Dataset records
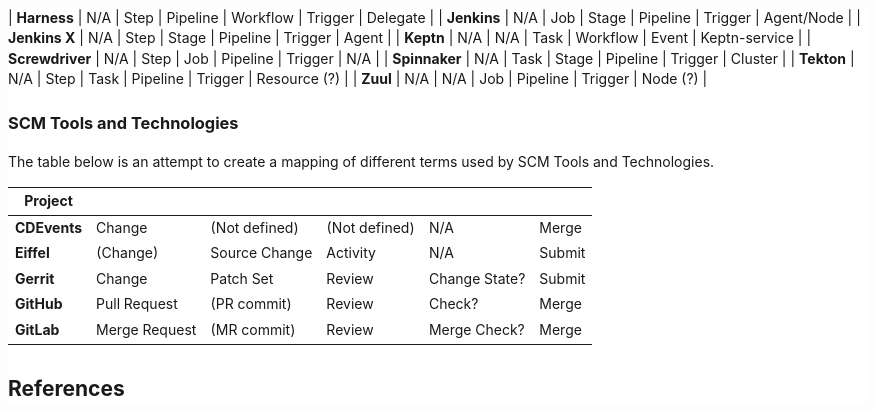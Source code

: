 | **Harness**        | N/A       | Step       | Pipeline | Workflow | Trigger | Delegate               |
| **Jenkins**        | N/A       | Job        | Stage    | Pipeline | Trigger | Agent/Node             |
| **Jenkins X**      | N/A       | Step       | Stage    | Pipeline | Trigger | Agent                  |
| **Keptn**          | N/A       | N/A        | Task     | Workflow | Event   | Keptn-service          |
| **Screwdriver**    | N/A       | Step       | Job      | Pipeline | Trigger | N/A                    |
| **Spinnaker**      | N/A       | Task       | Stage    | Pipeline | Trigger | Cluster                |
| **Tekton**         | N/A       | Step       | Task     | Pipeline | Trigger | Resource (?)           |
| **Zuul**           | N/A       | N/A        | Job      | Pipeline | Trigger | Node (?)               |

### SCM Tools and Technologies

The table below is an attempt to create a mapping of different terms used
by SCM Tools and Technologies.

| Project      |               |                 |               |               |        |
|--------------|---------------|-----------------|---------------|---------------|--------|
| **CDEvents** | Change        | (Not defined)   | (Not defined) | N/A           | Merge  |
| **Eiffel**   | (Change)      | Source Change   | Activity      | N/A           | Submit |
| **Gerrit**   | Change        | Patch Set       | Review        | Change State? | Submit |
| **GitHub**   | Pull Request  | (PR commit)     | Review        | Check?        | Merge  |
| **GitLab**   | Merge Request | (MR commit)     | Review        | Merge Check?  | Merge  |

## References

[1]: https://circleci.com/docs/2.0/glossary/
[2]: https://help.github.com/en/actions/automating-your-workflow-with-github-actions/core-concepts-for-github-actions
[3]: https://about.gitlab.com/blog/2019/07/12/guide-to-ci-cd-pipelines/
[4]: https://jenkins.io/doc/book/glossary/
[5]: https://jenkins-x.io/docs/concepts/
[6]: https://keptn.sh/docs/0.6.0/concepts/glossary/
[7]: https://docs.screwdriver.cd/user-guide/quickstart
[8]: https://www.spinnaker.io/concepts/
[9]: https://github.com/tektoncd/pipeline/blob/master/docs/README.md
[10]: https://zuul-ci.org/docs/zuul/discussion/concepts.html
[11]: https://wiki.qt.io/Gerrit_Introduction#Terminology
[12]: https://help.github.com/en/github/getting-started-with-github/github-glossary
[13]: https://docs.gitlab.com/ee/user/project/merge_requests/
[14]: https://github.com/eiffel-community/eiffel/tree/master/eiffel-vocabulary
[15]: https://docs.harness.io/article/4o7oqwih6h-harness-key-concepts
[16]: https://argoproj.github.io/argo-cd/core_concepts/
[17]: https://argoproj.github.io/argo-cd/user-guide/projects/
[18]: https://argoproj.github.io/argo-cd/user-guide/sync-waves/
[19]: https://argoproj.github.io/argo-cd/operator-manual/architecture/
[20]: https://codefresh.io/docs/docs/configure-ci-cd-pipeline/pipelines/
[21]: https://cdevents.dev/docs
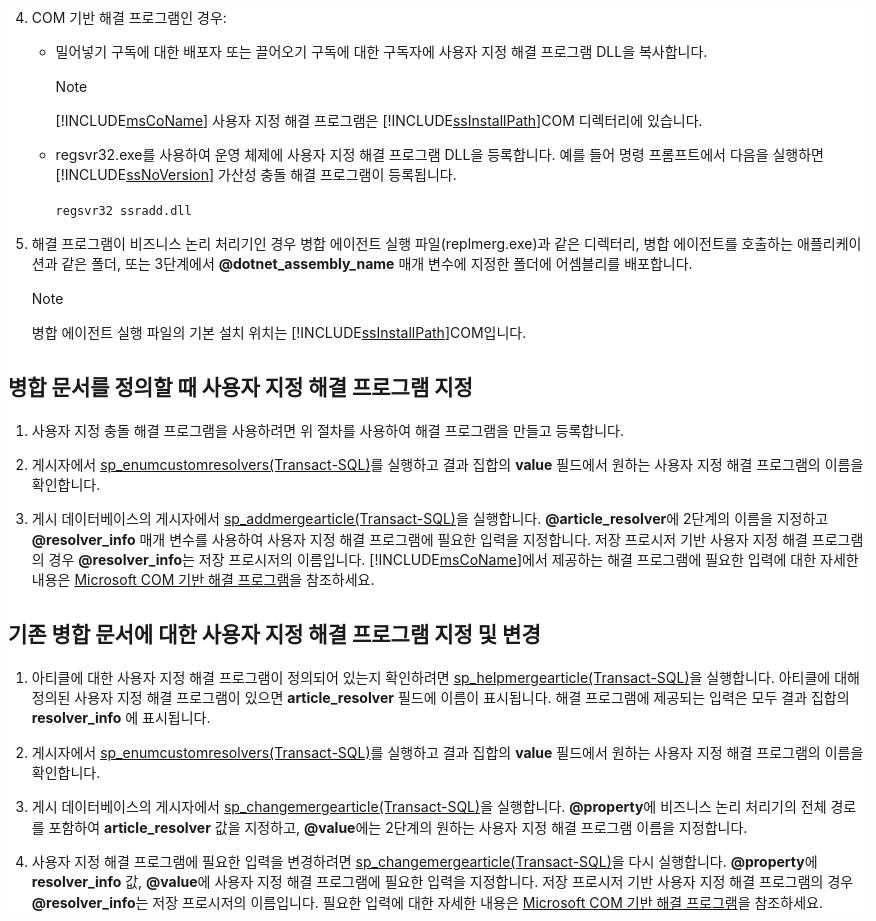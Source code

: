 4.  COM 기반 해결 프로그램인 경우:  
  
    -   밀어넣기 구독에 대한 배포자 또는 끌어오기 구독에 대한 구독자에 사용자 지정 해결 프로그램 DLL을 복사합니다.  
  
        > [!NOTE]  
        >  [!INCLUDE[msCoName](../../../includes/msconame-md.md)] 사용자 지정 해결 프로그램은 [!INCLUDE[ssInstallPath](../../../includes/ssinstallpath-md.md)]COM 디렉터리에 있습니다.  
  
    -   regsvr32.exe를 사용하여 운영 체제에 사용자 지정 해결 프로그램 DLL을 등록합니다. 예를 들어 명령 프롬프트에서 다음을 실행하면 [!INCLUDE[ssNoVersion](../../../includes/ssnoversion-md.md)] 가산성 충돌 해결 프로그램이 등록됩니다.  
  
        ```  
        regsvr32 ssradd.dll  
        ```  
  
5.  해결 프로그램이 비즈니스 논리 처리기인 경우 병합 에이전트 실행 파일(replmerg.exe)과 같은 디렉터리, 병합 에이전트를 호출하는 애플리케이션과 같은 폴더, 또는 3단계에서 **\@dotnet_assembly_name** 매개 변수에 지정한 폴더에 어셈블리를 배포합니다.  
  
    > [!NOTE]  
    >  병합 에이전트 실행 파일의 기본 설치 위치는 [!INCLUDE[ssInstallPath](../../../includes/ssinstallpath-md.md)]COM입니다.  
  
## <a name="specify-a-custom-resolver-when-defining-a-merge-article"></a>병합 문서를 정의할 때 사용자 지정 해결 프로그램 지정  
  
1.  사용자 지정 충돌 해결 프로그램을 사용하려면 위 절차를 사용하여 해결 프로그램을 만들고 등록합니다.  
  
2.  게시자에서 [sp_enumcustomresolvers&#40;Transact-SQL&#41;](../../../relational-databases/system-stored-procedures/sp-enumcustomresolvers-transact-sql.md)를 실행하고 결과 집합의 **value** 필드에서 원하는 사용자 지정 해결 프로그램의 이름을 확인합니다.  
  
3.  게시 데이터베이스의 게시자에서 [sp_addmergearticle&#40;Transact-SQL&#41;](../../../relational-databases/system-stored-procedures/sp-addmergearticle-transact-sql.md)을 실행합니다. **\@article_resolver**에 2단계의 이름을 지정하고 **\@resolver_info** 매개 변수를 사용하여 사용자 지정 해결 프로그램에 필요한 입력을 지정합니다. 저장 프로시저 기반 사용자 지정 해결 프로그램의 경우 **\@resolver_info**는 저장 프로시저의 이름입니다. [!INCLUDE[msCoName](../../../includes/msconame-md.md)]에서 제공하는 해결 프로그램에 필요한 입력에 대한 자세한 내용은 [Microsoft COM 기반 해결 프로그램](../../../relational-databases/replication/merge/advanced-merge-replication-conflict-com-based-resolvers.md)을 참조하세요.  
  
## <a name="specify-or-change-a-custom-resolver-for-an-existing-merge-article"></a>기존 병합 문서에 대한 사용자 지정 해결 프로그램 지정 및 변경  
  
1.  아티클에 대한 사용자 지정 해결 프로그램이 정의되어 있는지 확인하려면 [sp_helpmergearticle&#40;Transact-SQL&#41;](../../../relational-databases/system-stored-procedures/sp-helpmergearticle-transact-sql.md)을 실행합니다. 아티클에 대해 정의된 사용자 지정 해결 프로그램이 있으면 **article_resolver** 필드에 이름이 표시됩니다. 해결 프로그램에 제공되는 입력은 모두 결과 집합의 **resolver_info** 에 표시됩니다.  
  
2.  게시자에서 [sp_enumcustomresolvers&#40;Transact-SQL&#41;](../../../relational-databases/system-stored-procedures/sp-enumcustomresolvers-transact-sql.md)를 실행하고 결과 집합의 **value** 필드에서 원하는 사용자 지정 해결 프로그램의 이름을 확인합니다.  
  
3.  게시 데이터베이스의 게시자에서 [sp_changemergearticle&#40;Transact-SQL&#41;](../../../relational-databases/system-stored-procedures/sp-changemergearticle-transact-sql.md)을 실행합니다. **\@property**에 비즈니스 논리 처리기의 전체 경로를 포함하여 **article_resolver** 값을 지정하고, **\@value**에는 2단계의 원하는 사용자 지정 해결 프로그램 이름을 지정합니다.  
  
4.  사용자 지정 해결 프로그램에 필요한 입력을 변경하려면 [sp_changemergearticle&#40;Transact-SQL&#41;](../../../relational-databases/system-stored-procedures/sp-changemergearticle-transact-sql.md)을 다시 실행합니다. **\@property**에 **resolver_info** 값, **\@value**에 사용자 지정 해결 프로그램에 필요한 입력을 지정합니다. 저장 프로시저 기반 사용자 지정 해결 프로그램의 경우 **\@resolver_info**는 저장 프로시저의 이름입니다. 필요한 입력에 대한 자세한 내용은 [Microsoft COM 기반 해결 프로그램](../../../relational-databases/replication/merge/advanced-merge-replication-conflict-com-based-resolvers.md)을 참조하세요.  
  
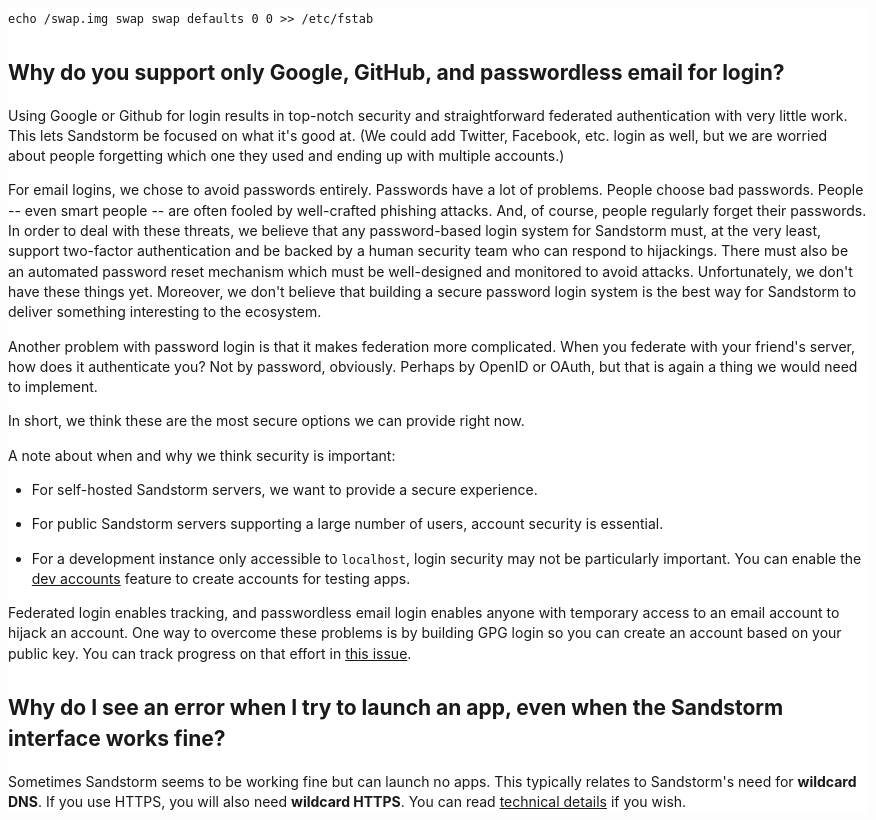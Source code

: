     echo /swap.img swap swap defaults 0 0 >> /etc/fstab

## Why do you support only Google, GitHub, and passwordless email for login?

Using Google or Github for login results in top-notch security and
straightforward federated authentication with very little work. This
lets Sandstorm be focused on what it's good at. (We could add Twitter,
Facebook, etc. login as well, but we are worried about people
forgetting which one they used and ending up with multiple accounts.)

For email logins, we chose to avoid passwords entirely. Passwords have
a lot of problems. People choose bad passwords. People -- even smart
people -- are often fooled by well-crafted phishing attacks. And, of
course, people regularly forget their passwords. In order to deal with
these threats, we believe that any password-based login system for
Sandstorm must, at the very least, support two-factor authentication
and be backed by a human security team who can respond to
hijackings. There must also be an automated password reset mechanism
which must be well-designed and monitored to avoid
attacks. Unfortunately, we don't have these things yet. Moreover, we
don't believe that building a secure password login system is the best
way for Sandstorm to deliver something interesting to the ecosystem.

Another problem with password login is that it makes federation more
complicated. When you federate with your friend's server, how does it
authenticate you? Not by password, obviously. Perhaps by OpenID or
OAuth, but that is again a thing we would need to implement.

In short, we think these are the most secure options we can provide
right now.

A note about when and why we think security is important:

* For self-hosted Sandstorm servers, we want to provide a secure experience.

* For public Sandstorm servers supporting a large number of users, account security is essential.

* For a development instance only accessible to `localhost`, login security may not be particularly important. You can enable the [dev accounts](https://github.com/sandstorm-io/sandstorm/issues/150) feature to create accounts for testing apps.

Federated login enables tracking, and passwordless email login enables
anyone with temporary access to an email account to hijack an account.
One way to overcome these problems is by building GPG login so you can
create an account based on your public key. You can track progress on
that effort in [this
issue](https://github.com/sandstorm-io/sandstorm/issues/220).

## Why do I see an error when I try to launch an app, even when the Sandstorm interface works fine?

Sometimes Sandstorm seems to be working fine but can launch no apps. This typically relates to
Sandstorm's need for **wildcard DNS**. If you use HTTPS, you will also need **wildcard HTTPS**.
You can read [technical details](wildcard.md) if you wish.
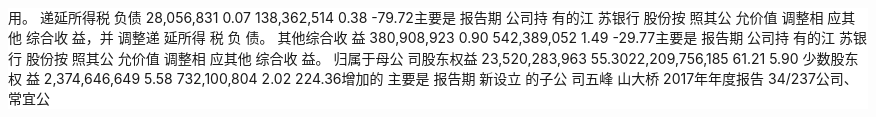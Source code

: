 用。
递延所得税
负债
28,056,831
0.07
138,362,514
0.38
-79.72主要是
报告期
公司持
有的江
苏银行
股份按
照其公
允价值
调整相
应其他
综合收
益，并
调整递
延所得
税
负
债。
其他综合收
益
380,908,923
0.90
542,389,052
1.49
-29.77主要是
报告期
公司持
有的江
苏银行
股份按
照其公
允价值
调整相
应其他
综合收
益。
归属于母公
司股东权益
23,520,283,963
55.3022,209,756,185
61.21
5.90
少数股东权
益
2,374,646,649
5.58
732,100,804
2.02
224.36增加的
主要是
报告期
新设立
的子公
司五峰
山大桥
2017年年度报告
34/237公司、
常宜公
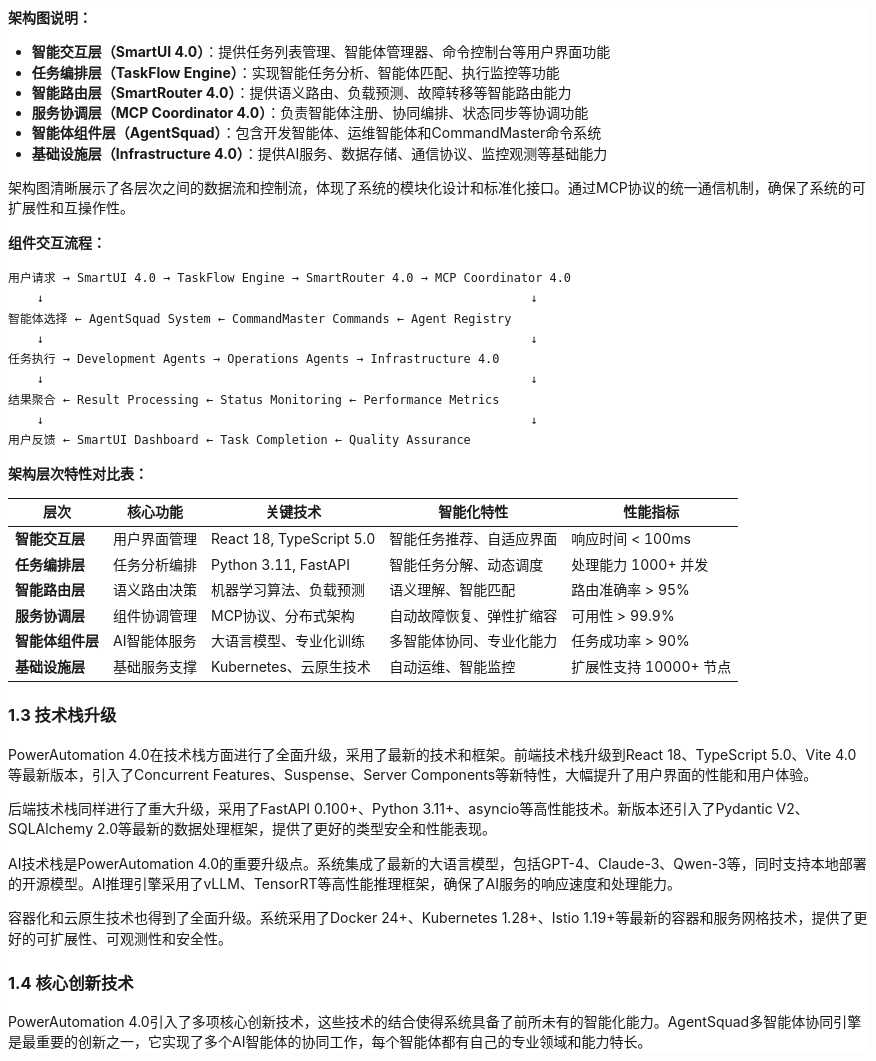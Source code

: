 **架构图说明：**

- **智能交互层（SmartUI 4.0）**：提供任务列表管理、智能体管理器、命令控制台等用户界面功能
- **任务编排层（TaskFlow Engine）**：实现智能任务分析、智能体匹配、执行监控等功能
- **智能路由层（SmartRouter 4.0）**：提供语义路由、负载预测、故障转移等智能路由能力
- **服务协调层（MCP Coordinator 4.0）**：负责智能体注册、协同编排、状态同步等协调功能
- **智能体组件层（AgentSquad）**：包含开发智能体、运维智能体和CommandMaster命令系统
- **基础设施层（Infrastructure 4.0）**：提供AI服务、数据存储、通信协议、监控观测等基础能力

架构图清晰展示了各层次之间的数据流和控制流，体现了系统的模块化设计和标准化接口。通过MCP协议的统一通信机制，确保了系统的可扩展性和互操作性。

**组件交互流程：**

```
用户请求 → SmartUI 4.0 → TaskFlow Engine → SmartRouter 4.0 → MCP Coordinator 4.0
    ↓                                                                    ↓
智能体选择 ← AgentSquad System ← CommandMaster Commands ← Agent Registry
    ↓                                                                    ↓
任务执行 → Development Agents → Operations Agents → Infrastructure 4.0
    ↓                                                                    ↓
结果聚合 ← Result Processing ← Status Monitoring ← Performance Metrics
    ↓                                                                    ↓
用户反馈 ← SmartUI Dashboard ← Task Completion ← Quality Assurance
```

**架构层次特性对比表：**

| 层次 | 核心功能 | 关键技术 | 智能化特性 | 性能指标 |
|------|----------|----------|------------|----------|
| **智能交互层** | 用户界面管理 | React 18, TypeScript 5.0 | 智能任务推荐、自适应界面 | 响应时间 < 100ms |
| **任务编排层** | 任务分析编排 | Python 3.11, FastAPI | 智能任务分解、动态调度 | 处理能力 1000+ 并发 |
| **智能路由层** | 语义路由决策 | 机器学习算法、负载预测 | 语义理解、智能匹配 | 路由准确率 > 95% |
| **服务协调层** | 组件协调管理 | MCP协议、分布式架构 | 自动故障恢复、弹性扩缩容 | 可用性 > 99.9% |
| **智能体组件层** | AI智能体服务 | 大语言模型、专业化训练 | 多智能体协同、专业化能力 | 任务成功率 > 90% |
| **基础设施层** | 基础服务支撑 | Kubernetes、云原生技术 | 自动运维、智能监控 | 扩展性支持 10000+ 节点 |

### 1.3 技术栈升级

PowerAutomation 4.0在技术栈方面进行了全面升级，采用了最新的技术和框架。前端技术栈升级到React 18、TypeScript 5.0、Vite 4.0等最新版本，引入了Concurrent Features、Suspense、Server Components等新特性，大幅提升了用户界面的性能和用户体验。

后端技术栈同样进行了重大升级，采用了FastAPI 0.100+、Python 3.11+、asyncio等高性能技术。新版本还引入了Pydantic V2、SQLAlchemy 2.0等最新的数据处理框架，提供了更好的类型安全和性能表现。

AI技术栈是PowerAutomation 4.0的重要升级点。系统集成了最新的大语言模型，包括GPT-4、Claude-3、Qwen-3等，同时支持本地部署的开源模型。AI推理引擎采用了vLLM、TensorRT等高性能推理框架，确保了AI服务的响应速度和处理能力。

容器化和云原生技术也得到了全面升级。系统采用了Docker 24+、Kubernetes 1.28+、Istio 1.19+等最新的容器和服务网格技术，提供了更好的可扩展性、可观测性和安全性。

### 1.4 核心创新技术

PowerAutomation 4.0引入了多项核心创新技术，这些技术的结合使得系统具备了前所未有的智能化能力。AgentSquad多智能体协同引擎是最重要的创新之一，它实现了多个AI智能体的协同工作，每个智能体都有自己的专业领域和能力特长。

## Problem to solve
Given the records above, restate word for word only the lines starting at the one with "these threats, we" and ending at the one with "complicated. When you".

## Output of the exercise
these threats, we believe that any password-based login system for
Sandstorm must, at the very least, support two-factor authentication
and be backed by a human security team who can respond to
hijackings. There must also be an automated password reset mechanism
which must be well-designed and monitored to avoid
attacks. Unfortunately, we don't have these things yet. Moreover, we
don't believe that building a secure password login system is the best
way for Sandstorm to deliver something interesting to the ecosystem.

Another problem with password login is that it makes federation more
complicated. When you federate with your friend's server, how does it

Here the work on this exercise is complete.